The purpose of the present study is the development of a kinetic model to predict and understand the dissolution of crystalline alpha-glucose in 2-methyl 2-butanol. The model takes into account three processes that might control the dissolution rate of alpha-glucose crystals. The first step, the detachment of alpha-glucose molecules from the solid surface at the solid-liquid interface, is characterised by k(R), the time-independent rate constant for interfacial reaction. The second step, the mass transport of alpha-glucose from the solid-liquid interface to the bulk solution across the boundary layer, is characterised by k(T)(L(t)), the rate constant for transport which depends on the particle size, L(t), and hence on time.
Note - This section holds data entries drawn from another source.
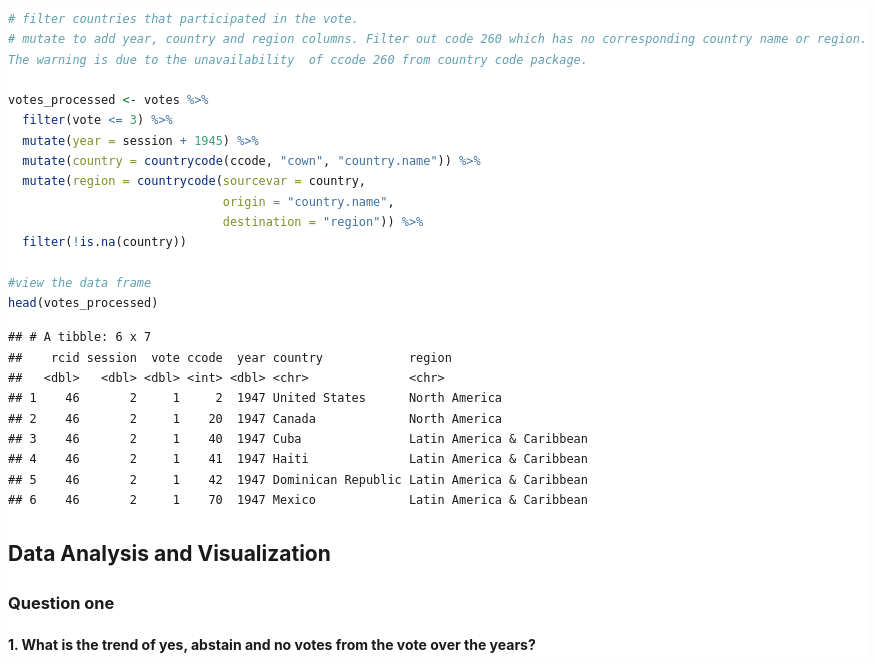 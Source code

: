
 ``` r
# filter countries that participated in the vote. 
# mutate to add year, country and region columns. Filter out code 260 which has no corresponding country name or region. The warning is due to the unavailability  of ccode 260 from country code package.

votes_processed <- votes %>% 
  filter(vote <= 3) %>% 
  mutate(year = session + 1945) %>% 
  mutate(country = countrycode(ccode, "cown", "country.name")) %>% 
  mutate(region = countrycode(sourcevar = country, 
                              origin = "country.name",
                              destination = "region")) %>% 
  filter(!is.na(country))

#view the data frame 
head(votes_processed)
```

    ## # A tibble: 6 x 7
    ##    rcid session  vote ccode  year country            region                   
    ##   <dbl>   <dbl> <dbl> <int> <dbl> <chr>              <chr>                    
    ## 1    46       2     1     2  1947 United States      North America            
    ## 2    46       2     1    20  1947 Canada             North America            
    ## 3    46       2     1    40  1947 Cuba               Latin America & Caribbean
    ## 4    46       2     1    41  1947 Haiti              Latin America & Caribbean
    ## 5    46       2     1    42  1947 Dominican Republic Latin America & Caribbean
    ## 6    46       2     1    70  1947 Mexico             Latin America & Caribbean

## Data Analysis and Visualization

### Question one

#### 1. What is the trend of yes, abstain and no votes from the vote over the years?
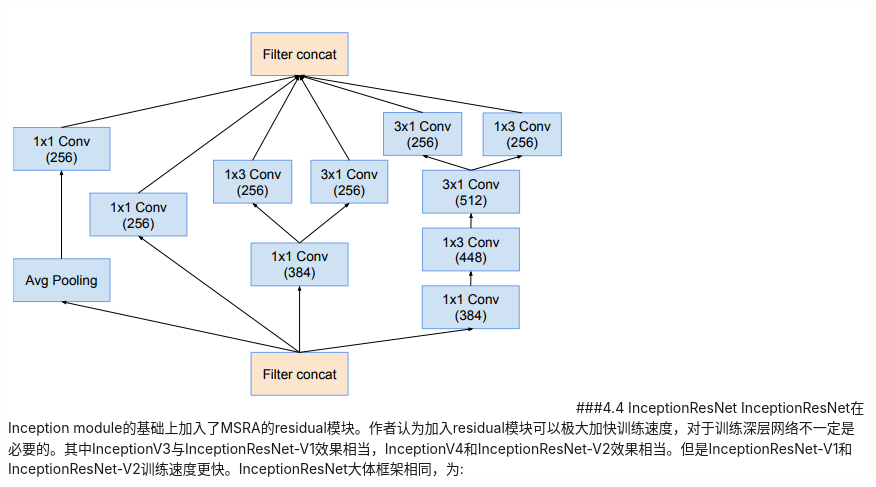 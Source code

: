 ![](./pics/303.png)
###4.4 InceptionResNet
InceptionResNet在Inception module的基础上加入了MSRA的residual模块。作者认为加入residual模块可以极大加快训练速度，对于训练深层网络不一定是必要的。其中InceptionV3与InceptionResNet-V1效果相当，InceptionV4和InceptionResNet-V2效果相当。但是InceptionResNet-V1和InceptionResNet-V2训练速度更快。InceptionResNet大体框架相同，为: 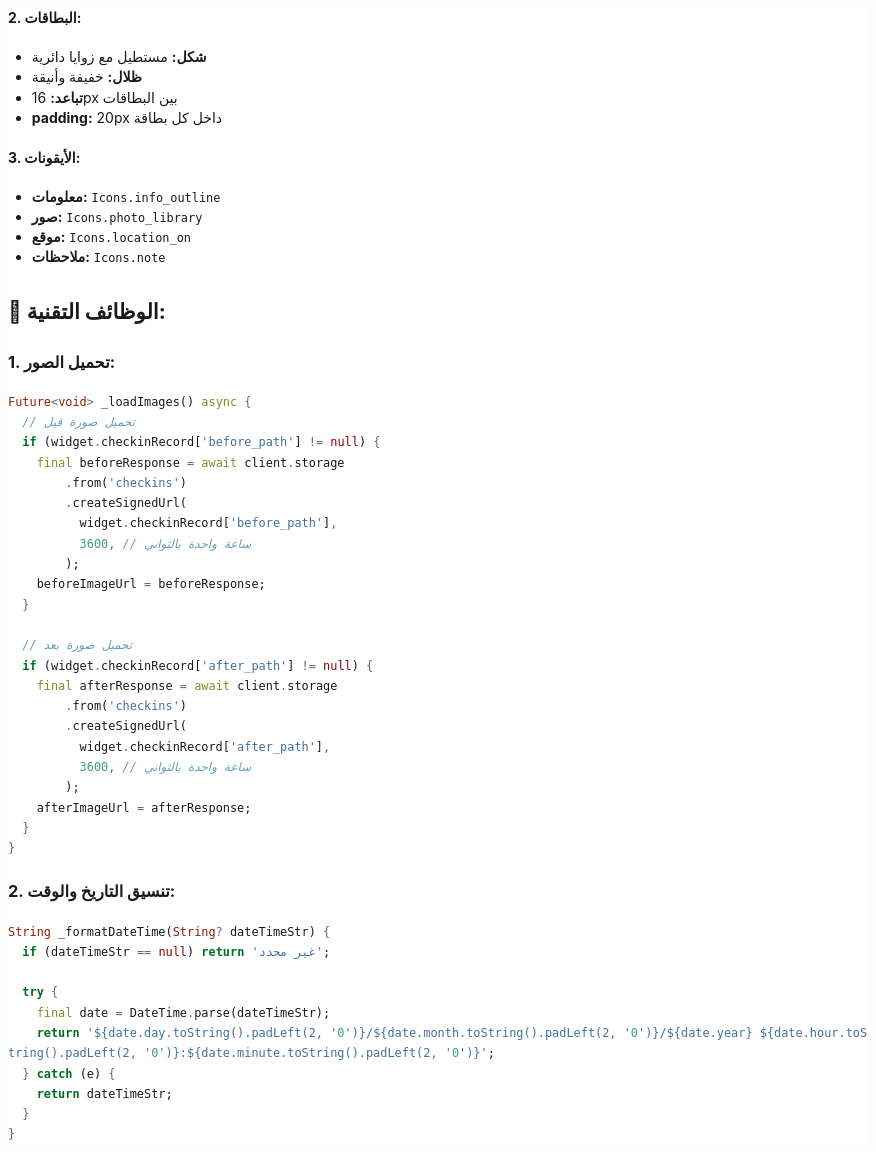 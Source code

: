 #### **2. البطاقات:**
- **شكل:** مستطيل مع زوايا دائرية
- **ظلال:** خفيفة وأنيقة
- **تباعد:** 16px بين البطاقات
- **padding:** 20px داخل كل بطاقة

#### **3. الأيقونات:**
- **معلومات:** `Icons.info_outline`
- **صور:** `Icons.photo_library`
- **موقع:** `Icons.location_on`
- **ملاحظات:** `Icons.note`

## 🔧 **الوظائف التقنية:**

### **1. تحميل الصور:**
```dart
Future<void> _loadImages() async {
  // تحميل صورة قبل
  if (widget.checkinRecord['before_path'] != null) {
    final beforeResponse = await client.storage
        .from('checkins')
        .createSignedUrl(
          widget.checkinRecord['before_path'],
          3600, // ساعة واحدة بالثواني
        );
    beforeImageUrl = beforeResponse;
  }
  
  // تحميل صورة بعد
  if (widget.checkinRecord['after_path'] != null) {
    final afterResponse = await client.storage
        .from('checkins')
        .createSignedUrl(
          widget.checkinRecord['after_path'],
          3600, // ساعة واحدة بالثواني
        );
    afterImageUrl = afterResponse;
  }
}
```

### **2. تنسيق التاريخ والوقت:**
```dart
String _formatDateTime(String? dateTimeStr) {
  if (dateTimeStr == null) return 'غير محدد';
  
  try {
    final date = DateTime.parse(dateTimeStr);
    return '${date.day.toString().padLeft(2, '0')}/${date.month.toString().padLeft(2, '0')}/${date.year} ${date.hour.toString().padLeft(2, '0')}:${date.minute.toString().padLeft(2, '0')}';
  } catch (e) {
    return dateTimeStr;
  }
}
```
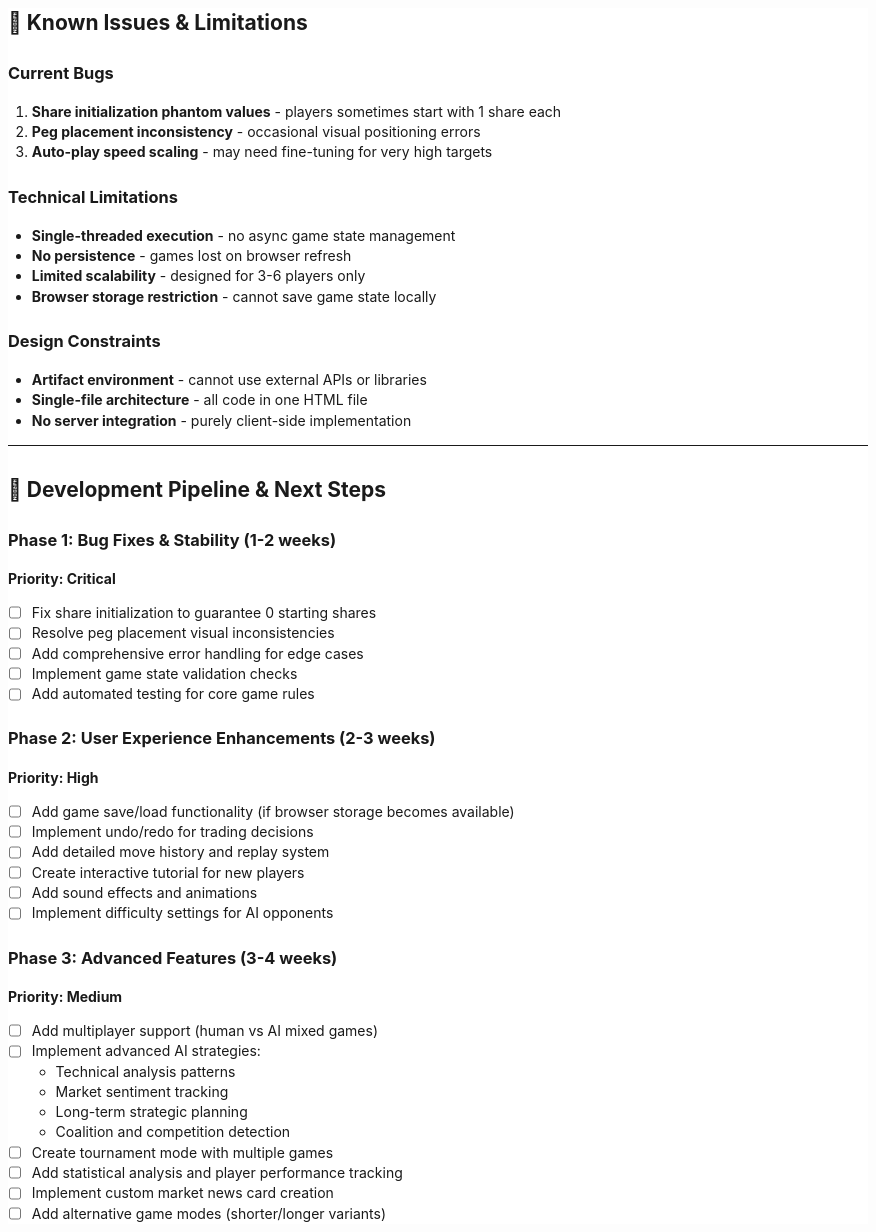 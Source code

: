 
## 🐛 Known Issues & Limitations

### Current Bugs
1. **Share initialization phantom values** - players sometimes start with 1 share each
2. **Peg placement inconsistency** - occasional visual positioning errors
3. **Auto-play speed scaling** - may need fine-tuning for very high targets

### Technical Limitations
- **Single-threaded execution** - no async game state management
- **No persistence** - games lost on browser refresh
- **Limited scalability** - designed for 3-6 players only
- **Browser storage restriction** - cannot save game state locally

### Design Constraints
- **Artifact environment** - cannot use external APIs or libraries
- **Single-file architecture** - all code in one HTML file
- **No server integration** - purely client-side implementation

---

## 🚀 Development Pipeline & Next Steps

### Phase 1: Bug Fixes & Stability (1-2 weeks)
**Priority: Critical**
- [ ] Fix share initialization to guarantee 0 starting shares
- [ ] Resolve peg placement visual inconsistencies
- [ ] Add comprehensive error handling for edge cases
- [ ] Implement game state validation checks
- [ ] Add automated testing for core game rules

### Phase 2: User Experience Enhancements (2-3 weeks)
**Priority: High**
- [ ] Add game save/load functionality (if browser storage becomes available)
- [ ] Implement undo/redo for trading decisions
- [ ] Add detailed move history and replay system
- [ ] Create interactive tutorial for new players
- [ ] Add sound effects and animations
- [ ] Implement difficulty settings for AI opponents

### Phase 3: Advanced Features (3-4 weeks)
**Priority: Medium**
- [ ] Add multiplayer support (human vs AI mixed games)
- [ ] Implement advanced AI strategies:
  - Technical analysis patterns
  - Market sentiment tracking
  - Long-term strategic planning
  - Coalition and competition detection
- [ ] Create tournament mode with multiple games
- [ ] Add statistical analysis and player performance tracking
- [ ] Implement custom market news card creation
- [ ] Add alternative game modes (shorter/longer variants)
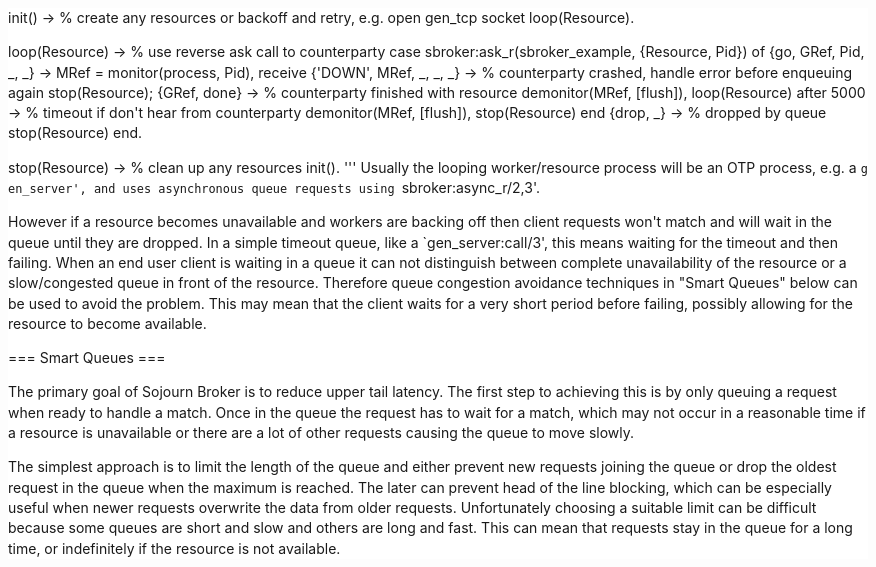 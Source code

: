 init() ->
    % create any resources or backoff and retry, e.g. open gen_tcp socket
    loop(Resource).

loop(Resource) ->
    % use reverse ask call to counterparty
    case sbroker:ask_r(sbroker_example, {Resource, Pid}) of
        {go, GRef, Pid, _, _} ->
            MRef = monitor(process, Pid),
            receive
                {'DOWN', MRef, _, _, _} ->
                    % counterparty crashed, handle error before enqueuing again
                    stop(Resource);
                {GRef, done} ->
                    % counterparty finished with resource
                    demonitor(MRef, [flush]),
                    loop(Resource)
            after
                5000 ->
                    % timeout if don't hear from counterparty
                    demonitor(MRef, [flush]),
                    stop(Resource)
            end
        {drop, _} ->
            % dropped by queue
            stop(Resource)
    end.

stop(Resource) ->
    % clean up any resources
    init().
'''
Usually the looping worker/resource process will be an OTP process, e.g. a
`gen_server', and uses asynchronous queue requests using `sbroker:async_r/2,3'.

However if a resource becomes unavailable and workers are backing off then
client requests won't match and will wait in the queue until they are dropped.
In a simple timeout queue, like a `gen_server:call/3', this means waiting for
the timeout and then failing. When an end user client is waiting in a queue it
can not distinguish between complete unavailability of the resource or a
slow/congested queue in front of the resource. Therefore queue congestion
avoidance techniques in "Smart Queues" below can be used to avoid the problem.
This may mean that the client waits for a very short period before failing,
possibly allowing for the resource to become available.

=== Smart Queues ===

The primary goal of Sojourn Broker is to reduce upper tail latency. The first
step to achieving this is by only queuing a request when ready to handle a
match. Once in the queue the request has to wait for a match, which may not
occur in a reasonable time if a resource is unavailable or there are a lot of
other requests causing the queue to move slowly.

The simplest approach is to limit the length of the queue and either prevent new
requests joining the queue or drop the oldest request in the queue when the
maximum is reached. The later can prevent head of the line blocking, which can
be especially useful when newer requests overwrite the data from older requests.
Unfortunately choosing a suitable limit can be difficult because some queues are
short and slow and others are long and fast. This can mean that requests stay in
the queue for a long time, or indefinitely if the resource is not available.
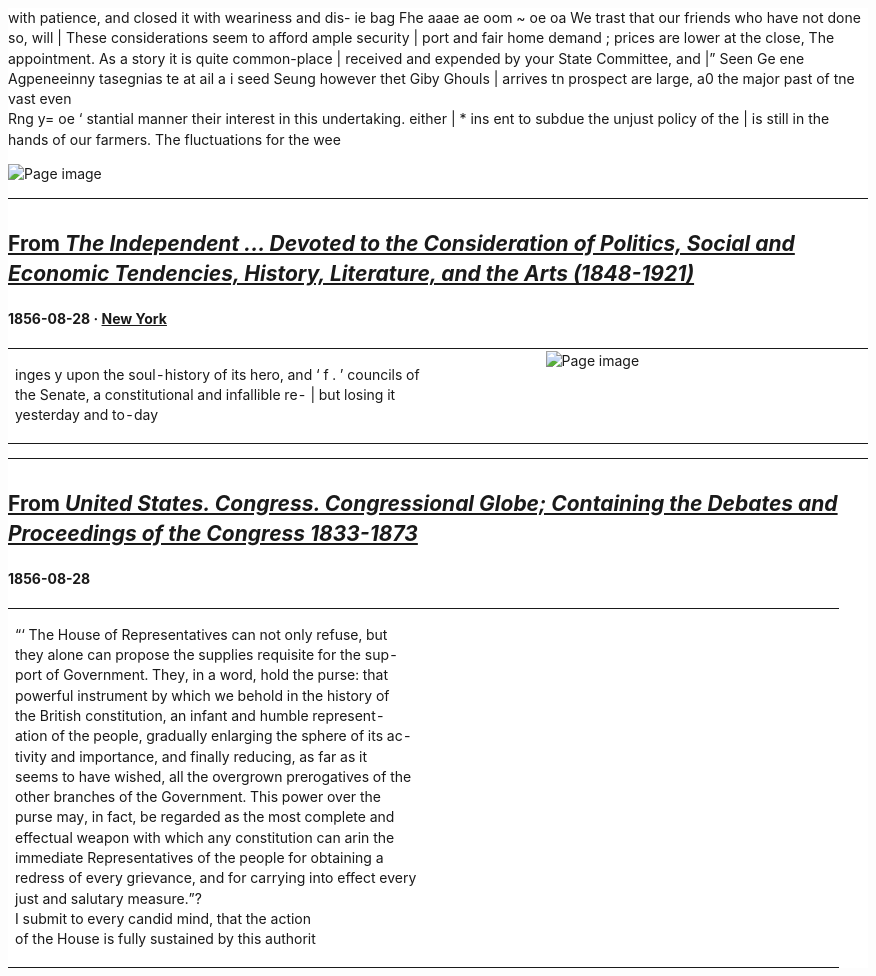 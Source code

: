   
with patience, and closed it with weariness and dis- ie bag Fhe aaae ae oom ~ oe oa We trast that our friends who have not done so, will | These considerations seem to afford ample security | port and fair home demand ; prices are lower at the close, The  
appointment. As a story it is quite common-place | received and expended by your State Committee, and |” Seen Ge ene Agpeneeinny tasegnias te at ail a i seed Seung however thet Giby Ghouls | arrives tn prospect are large, a0 the major past of tne vast even  
Rng y= oe ‘ stantial manner their interest in this undertaking. either | * ins ent to subdue the unjust policy of the | is still in the hands of our farmers. The fluctuations for the wee
</td><td style="width: 50%; max-height: 75%; margin: auto; display: block;">
<img alt="Page image" src="https://iiif.archive.org/image/iiif/2/sim_independent_1856-08-28_8_404%2Fsim_independent_1856-08-28_8_404_jp2.zip%2Fsim_independent_1856-08-28_8_404_jp2%2Fsim_independent_1856-08-28_8_404_0007.jp2/pct:13.390010626992561,56.366921768707485,66.51168969181721,1.6262755102040816/600,/0/default.jpg"/>
</td>
</tr></table>

---

## [From _The Independent ... Devoted to the Consideration of Politics, Social and Economic Tendencies, History, Literature, and the Arts (1848-1921)_](https://archive.org/details/sim_independent_1856-08-28_8_404/page/n7/mode/1up?view=theater)

#### 1856-08-28 &middot; [New York](http://dbpedia.org/resource/New_York_City)

<table style="width: 100%;"><tr><td style="width: 50%">

  
inges y upon the soul-history of its hero, and ‘ f . ’ councils of the Senate, a constitutional and infallible re- | but losing it yesterday and to-day
</td><td style="width: 50%; max-height: 75%; margin: auto; display: block;">
<img alt="Page image" src="https://iiif.archive.org/image/iiif/2/sim_independent_1856-08-28_8_404%2Fsim_independent_1856-08-28_8_404_jp2.zip%2Fsim_independent_1856-08-28_8_404_jp2%2Fsim_independent_1856-08-28_8_404_0007.jp2/pct:13.748671625929862,58.29081632653061,60.241764080765144,0.5952380952380952/600,/0/default.jpg"/>
</td>
</tr></table>

---

## [From _United States. Congress. Congressional Globe; Containing the Debates and Proceedings of the Congress 1833-1873_](https://archive.org/details/sim_united-states-congress-congressional-globe_1856-08-28_39-40_3/page/n5/mode/1up?view=theater)

#### 1856-08-28

<table style="width: 100%;"><tr><td style="width: 50%">

  
“‘ The House of Representatives can not only refuse, but  
they alone can propose the supplies requisite for the sup-  
port of Government. They, in a word, hold the purse: that  
powerful instrument by which we behold in the history of  
the British constitution, an infant and humble represent-  
ation of the people, gradually enlarging the sphere of its ac-  
tivity and importance, and finally reducing, as far as it  
seems to have wished, all the overgrown prerogatives of the  
other branches of the Government. This power over the  
purse may, in fact, be regarded as the most complete and  
effectual weapon with which any constitution can arin the  
immediate Representatives of the people for obtaining a  
redress of every grievance, and for carrying into effect every  
just and salutary measure.”?  
I submit to every candid mind, that the action  
of the House is fully sustained by this authorit
</td><td style="width: 50%; max-height: 75%; margin: auto; display: block;"> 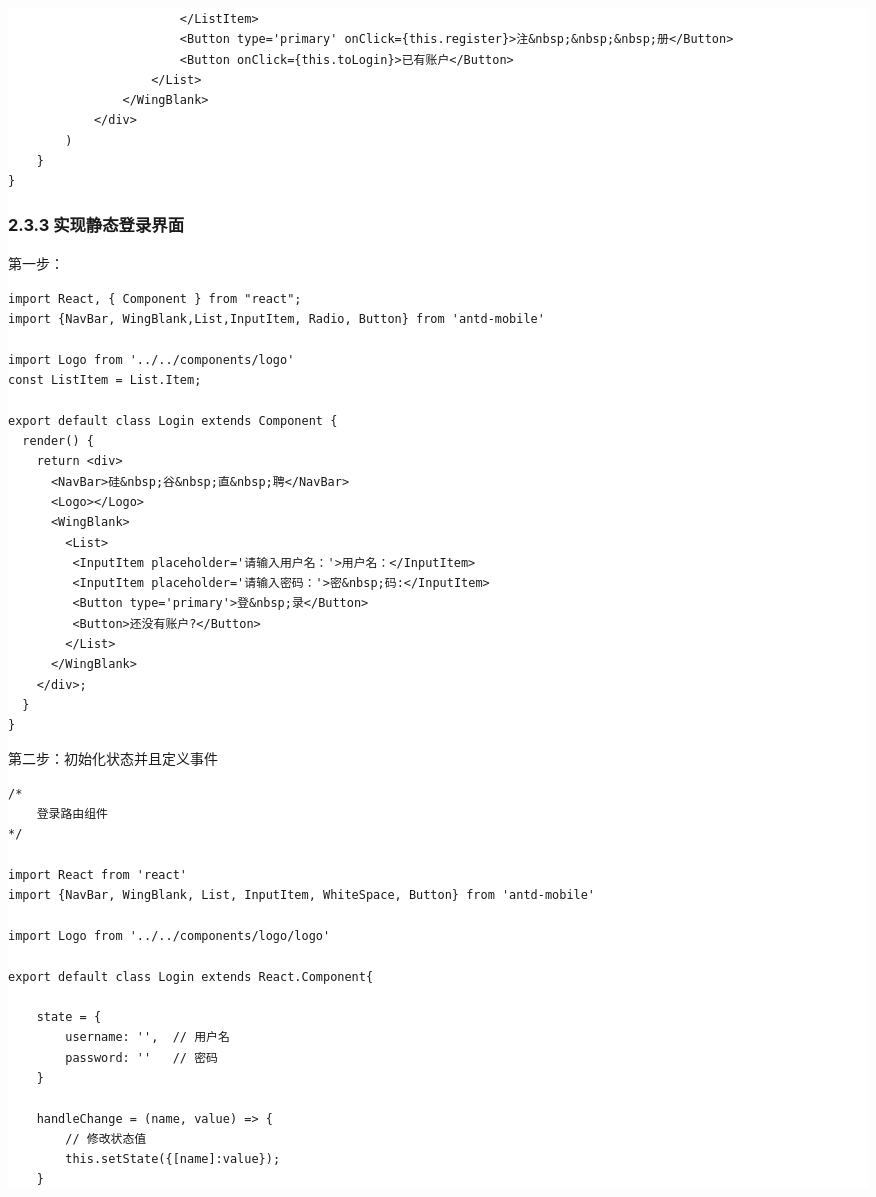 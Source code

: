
 ```
                        </ListItem>
                        <Button type='primary' onClick={this.register}>注&nbsp;&nbsp;&nbsp;册</Button>
                        <Button onClick={this.toLogin}>已有账户</Button>
                    </List>
                </WingBlank>
            </div>
        )
    }
}
```

### 2.3.3 实现静态登录界面

第一步：

```
import React, { Component } from "react";
import {NavBar, WingBlank,List,InputItem, Radio, Button} from 'antd-mobile'

import Logo from '../../components/logo'
const ListItem = List.Item;

export default class Login extends Component {
  render() {
    return <div>
      <NavBar>硅&nbsp;谷&nbsp;直&nbsp;聘</NavBar>
      <Logo></Logo>
      <WingBlank>
        <List>
         <InputItem placeholder='请输入用户名：'>用户名：</InputItem>
         <InputItem placeholder='请输入密码：'>密&nbsp;码:</InputItem>
         <Button type='primary'>登&nbsp;录</Button>
         <Button>还没有账户?</Button>
        </List>
      </WingBlank>
    </div>;
  }
}

```

第二步：初始化状态并且定义事件

```
/*
    登录路由组件
*/

import React from 'react'
import {NavBar, WingBlank, List, InputItem, WhiteSpace, Button} from 'antd-mobile'

import Logo from '../../components/logo/logo'

export default class Login extends React.Component{

    state = {
        username: '',  // 用户名
        password: ''   // 密码
    }

    handleChange = (name, value) => {
        // 修改状态值
        this.setState({[name]:value});
    }
```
The third step is the mutarotation of alpha-glucose in solution, characterised by the forward mutarotation kinetic constant, k(1). The constants k(R) and k(1), are obtained by fitting the model to the experimental data of alpha- and beta-glucose concentration in the bulk as a function of time. k(T)(L(t)) is estimated using correlations based on geometry, operational conditions and alpha-glucose particle size. The particle size distribution of the primary solid particles was experimentally determined. The model fits well the experimental results, and reveals that, for stirring speeds between 300 and 700 rpm, both transport and interfacial reaction share the control of the dissolution rate of alpha-glucose in 2-methyl 2-butanol.
- alpha-glucose crystals
- kinetic model